> **Task brief**
Copy, exactly and without additions, every line in the records below from the one holding "My name is Yongquan" through the one holding "Science and Technology, supervised", both ends included.

> **Recorded data**

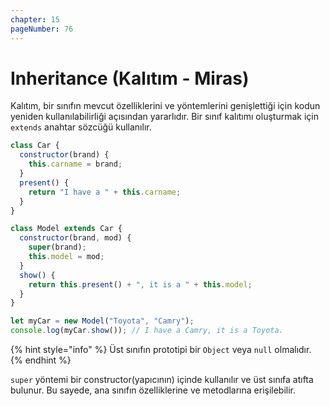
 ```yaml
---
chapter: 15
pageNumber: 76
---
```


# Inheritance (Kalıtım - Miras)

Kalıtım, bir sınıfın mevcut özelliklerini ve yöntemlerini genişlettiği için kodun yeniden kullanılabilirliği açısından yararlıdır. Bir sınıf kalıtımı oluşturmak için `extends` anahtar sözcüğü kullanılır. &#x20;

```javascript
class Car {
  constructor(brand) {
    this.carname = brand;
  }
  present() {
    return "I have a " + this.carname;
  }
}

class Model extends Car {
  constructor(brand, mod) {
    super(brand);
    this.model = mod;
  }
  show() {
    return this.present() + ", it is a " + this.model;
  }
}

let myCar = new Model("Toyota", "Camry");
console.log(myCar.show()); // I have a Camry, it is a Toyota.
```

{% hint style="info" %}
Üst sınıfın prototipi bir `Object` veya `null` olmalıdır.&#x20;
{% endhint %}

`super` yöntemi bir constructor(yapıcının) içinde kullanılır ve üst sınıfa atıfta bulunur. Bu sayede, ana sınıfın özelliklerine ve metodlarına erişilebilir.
* * *
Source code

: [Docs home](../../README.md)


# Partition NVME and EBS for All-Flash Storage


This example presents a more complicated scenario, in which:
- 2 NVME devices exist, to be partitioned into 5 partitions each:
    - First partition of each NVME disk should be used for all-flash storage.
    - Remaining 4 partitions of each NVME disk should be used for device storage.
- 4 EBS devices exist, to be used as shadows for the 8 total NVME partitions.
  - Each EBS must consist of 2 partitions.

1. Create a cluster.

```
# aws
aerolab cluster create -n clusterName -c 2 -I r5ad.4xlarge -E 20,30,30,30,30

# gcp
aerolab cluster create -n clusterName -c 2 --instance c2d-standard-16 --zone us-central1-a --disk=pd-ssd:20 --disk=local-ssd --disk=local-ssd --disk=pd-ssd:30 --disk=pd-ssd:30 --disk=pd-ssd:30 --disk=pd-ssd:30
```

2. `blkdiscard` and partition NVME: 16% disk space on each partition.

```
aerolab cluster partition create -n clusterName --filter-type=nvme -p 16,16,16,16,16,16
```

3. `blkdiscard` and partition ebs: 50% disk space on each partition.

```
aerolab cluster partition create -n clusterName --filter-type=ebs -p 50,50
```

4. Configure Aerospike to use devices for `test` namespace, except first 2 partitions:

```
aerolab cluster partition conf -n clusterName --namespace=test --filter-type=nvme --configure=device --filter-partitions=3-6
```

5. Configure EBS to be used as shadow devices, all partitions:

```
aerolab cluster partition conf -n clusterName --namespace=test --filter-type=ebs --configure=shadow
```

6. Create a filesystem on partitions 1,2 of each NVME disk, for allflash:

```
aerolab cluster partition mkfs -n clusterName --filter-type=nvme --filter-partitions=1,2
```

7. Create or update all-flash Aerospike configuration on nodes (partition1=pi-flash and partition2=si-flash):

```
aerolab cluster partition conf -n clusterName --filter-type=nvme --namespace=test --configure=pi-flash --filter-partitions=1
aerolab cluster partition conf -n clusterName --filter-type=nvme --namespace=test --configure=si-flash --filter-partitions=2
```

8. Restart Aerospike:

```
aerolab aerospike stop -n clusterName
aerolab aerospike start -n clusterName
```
--
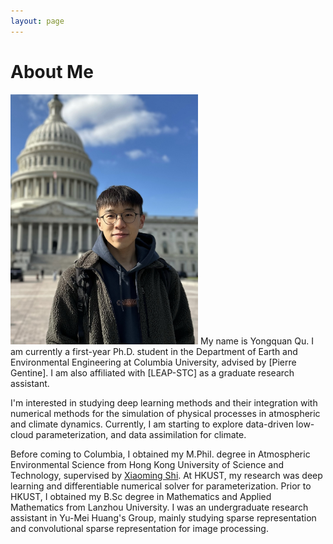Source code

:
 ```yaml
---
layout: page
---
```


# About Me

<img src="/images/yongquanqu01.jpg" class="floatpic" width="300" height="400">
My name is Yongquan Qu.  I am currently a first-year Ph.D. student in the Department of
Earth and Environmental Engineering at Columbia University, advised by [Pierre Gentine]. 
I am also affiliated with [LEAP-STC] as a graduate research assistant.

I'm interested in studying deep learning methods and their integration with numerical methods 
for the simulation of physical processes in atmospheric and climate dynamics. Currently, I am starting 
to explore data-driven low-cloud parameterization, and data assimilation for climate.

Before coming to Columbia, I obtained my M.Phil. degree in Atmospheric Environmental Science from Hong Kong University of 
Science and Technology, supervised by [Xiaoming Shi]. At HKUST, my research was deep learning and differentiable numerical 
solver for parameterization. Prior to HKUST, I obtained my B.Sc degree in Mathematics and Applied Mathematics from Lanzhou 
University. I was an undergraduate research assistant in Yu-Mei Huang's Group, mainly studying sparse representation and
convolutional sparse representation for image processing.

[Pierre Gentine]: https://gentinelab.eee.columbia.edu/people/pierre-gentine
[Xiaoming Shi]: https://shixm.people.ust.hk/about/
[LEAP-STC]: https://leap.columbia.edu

> **Solved problem**
My name is Yongquan Qu.  I am currently a first-year Ph.D. student in the Department of
Earth and Environmental Engineering at Columbia University, advised by [Pierre Gentine]. 
I am also affiliated with [LEAP-STC] as a graduate research assistant.

I'm interested in studying deep learning methods and their integration with numerical methods 
for the simulation of physical processes in atmospheric and climate dynamics. Currently, I am starting 
to explore data-driven low-cloud parameterization, and data assimilation for climate.

Before coming to Columbia, I obtained my M.Phil. degree in Atmospheric Environmental Science from Hong Kong University of 
Science and Technology, supervised by [Xiaoming Shi]. At HKUST, my research was deep learning and differentiable numerical 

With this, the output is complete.